Dans un premier temps, le passage qui fait l’objet de ma réflexion (Rm13,1b) correspond certainement à une situation historique donnée. Au moment où Paul s’adresse aux chrétiens de Rome – nous sommes vers l’an 56 de notre ère – l’autorité romaine est loin d’être totalitaire. Bien au contraire, l’administration impériale a de très bons rapports avec les populations après que les chrétiens aient connu des moments plus désagréables. Ces populations ne sont ni brimées ni opprimées. Justice est rendue à quiconque se sent lésé. Thémis – déesse de l’équité et de la loi dans la mythologie grecque – ne tranche pas forcément en faveur du riche ou du puissant. Tel est le pouvoir que Paul a connu et – certainement – apprécié. Car, si ce pouvoir lui avait semblé partial, s’il ne lui inspirait que crainte et méfiance, il n’aurait pas eu recours à lui lorsque des accusations furent portées contre lui par les grands prêtres et notables juifs de Césarée (Ac 25, 1-12). C'est à ce type de pouvoir que Paul pense au moment où il enjoint aux chrétiens de Rome de se soumettre aux autorités : un pouvoir au service du bien et de la justice sociale.
Or, une des mentalités qui se sont perverties en Centrafrique se trouve être l’idée de considérer le pouvoir comme un moyen pourvoyeur d’argent, une vache à lait à traire : une vache qui laisse sa bouse à la population et dont le lait va ailleurs, laissant ses veaux (le peuple) affamés. La logique prônée dans de tel cas, c’est « le cabri broute l’herbe là où il est attaché » sans savoir que le « cabri attaché qui broute l’herbe » attend d’être éminemment égorgé. Autant dire que la conception du pouvoir est à revisiter dans notre pays.

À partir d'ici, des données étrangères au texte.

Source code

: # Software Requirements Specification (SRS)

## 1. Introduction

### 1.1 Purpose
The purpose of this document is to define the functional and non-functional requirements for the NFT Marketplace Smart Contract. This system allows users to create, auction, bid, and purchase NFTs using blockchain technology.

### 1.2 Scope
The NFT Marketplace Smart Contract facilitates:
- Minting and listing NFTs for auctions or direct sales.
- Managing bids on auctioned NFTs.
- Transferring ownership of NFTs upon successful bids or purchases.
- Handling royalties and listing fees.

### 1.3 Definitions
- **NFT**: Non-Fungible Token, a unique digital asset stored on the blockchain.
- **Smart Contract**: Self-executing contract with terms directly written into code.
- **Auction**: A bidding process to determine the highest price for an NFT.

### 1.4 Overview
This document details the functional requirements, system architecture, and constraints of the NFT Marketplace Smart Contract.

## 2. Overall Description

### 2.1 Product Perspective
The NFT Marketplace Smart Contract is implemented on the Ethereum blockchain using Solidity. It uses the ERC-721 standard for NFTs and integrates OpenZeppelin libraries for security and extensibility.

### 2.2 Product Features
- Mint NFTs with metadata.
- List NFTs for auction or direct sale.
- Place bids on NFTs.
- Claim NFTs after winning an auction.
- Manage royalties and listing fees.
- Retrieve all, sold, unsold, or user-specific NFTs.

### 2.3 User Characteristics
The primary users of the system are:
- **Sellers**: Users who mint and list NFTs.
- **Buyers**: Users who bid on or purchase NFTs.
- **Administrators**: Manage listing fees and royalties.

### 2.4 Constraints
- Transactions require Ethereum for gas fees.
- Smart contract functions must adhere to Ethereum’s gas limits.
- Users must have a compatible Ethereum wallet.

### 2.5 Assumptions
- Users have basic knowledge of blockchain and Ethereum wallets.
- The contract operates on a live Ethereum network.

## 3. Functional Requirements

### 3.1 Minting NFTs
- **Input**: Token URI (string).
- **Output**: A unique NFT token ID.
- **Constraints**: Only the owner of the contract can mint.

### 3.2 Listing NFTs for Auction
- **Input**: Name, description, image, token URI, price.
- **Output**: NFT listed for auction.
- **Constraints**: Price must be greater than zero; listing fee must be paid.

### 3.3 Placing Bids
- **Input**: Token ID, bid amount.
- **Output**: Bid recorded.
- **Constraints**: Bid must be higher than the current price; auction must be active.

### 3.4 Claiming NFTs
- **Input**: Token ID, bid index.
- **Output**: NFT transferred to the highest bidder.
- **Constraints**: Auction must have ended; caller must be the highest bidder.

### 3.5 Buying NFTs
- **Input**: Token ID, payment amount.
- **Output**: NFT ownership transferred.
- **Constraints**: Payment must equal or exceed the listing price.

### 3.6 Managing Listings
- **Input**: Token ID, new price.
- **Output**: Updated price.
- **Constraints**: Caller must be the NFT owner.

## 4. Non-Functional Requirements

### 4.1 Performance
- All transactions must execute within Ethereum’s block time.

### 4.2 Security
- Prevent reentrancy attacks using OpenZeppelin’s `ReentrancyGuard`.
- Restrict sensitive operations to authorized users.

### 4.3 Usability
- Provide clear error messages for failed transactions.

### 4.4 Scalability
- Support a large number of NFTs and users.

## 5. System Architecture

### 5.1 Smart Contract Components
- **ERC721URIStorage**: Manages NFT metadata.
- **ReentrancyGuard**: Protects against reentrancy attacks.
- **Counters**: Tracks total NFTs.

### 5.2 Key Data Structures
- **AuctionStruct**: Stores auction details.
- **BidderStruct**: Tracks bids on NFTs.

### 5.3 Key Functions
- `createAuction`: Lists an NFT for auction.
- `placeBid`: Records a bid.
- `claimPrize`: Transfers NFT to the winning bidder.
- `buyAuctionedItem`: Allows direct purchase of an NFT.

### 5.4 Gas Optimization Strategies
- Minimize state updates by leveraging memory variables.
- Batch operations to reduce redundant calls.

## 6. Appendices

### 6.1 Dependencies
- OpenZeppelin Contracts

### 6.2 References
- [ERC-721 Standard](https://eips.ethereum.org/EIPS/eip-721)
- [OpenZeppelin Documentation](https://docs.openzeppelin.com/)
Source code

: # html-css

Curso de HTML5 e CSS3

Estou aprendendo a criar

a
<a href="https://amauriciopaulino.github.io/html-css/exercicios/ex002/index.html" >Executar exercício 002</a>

Dans un deuxième temps, Paul conçoit le pouvoir comme un instrument de Dieu dont la finalité est la conduite des hommes. Or le Dieu en qui Paul a mis sa foi est un Dieu de paix, de justice et d’ordre. Voilà pourquoi ceux qui exercent le pouvoir en son nom, ceux à qui il a délégué son autorité, doivent veiller à ce que la cité soit en paix, à ce que les citoyens, ceux qui vivent dans la cité, mènent une vie calme et paisible, à ce que les uns ne soient pas spoliés ou exploités par les autres. Quand l’apôtre parle d’autorité, il a donc en tête une autorité dédiée à la justice, une autorité qui n’opprime pas de façon arbitraire. Il en découle que l’apôtre Paul ne nous demande pas de nous soumettre à un pouvoir dictatorial et oppressif ni à un pouvoir laxiste. J’appelle « pouvoir laxiste » un pouvoir qui laisserait les délinquants et les fauteurs de trouble agir à leur guise, un pouvoir qui brillerait par l'impunité.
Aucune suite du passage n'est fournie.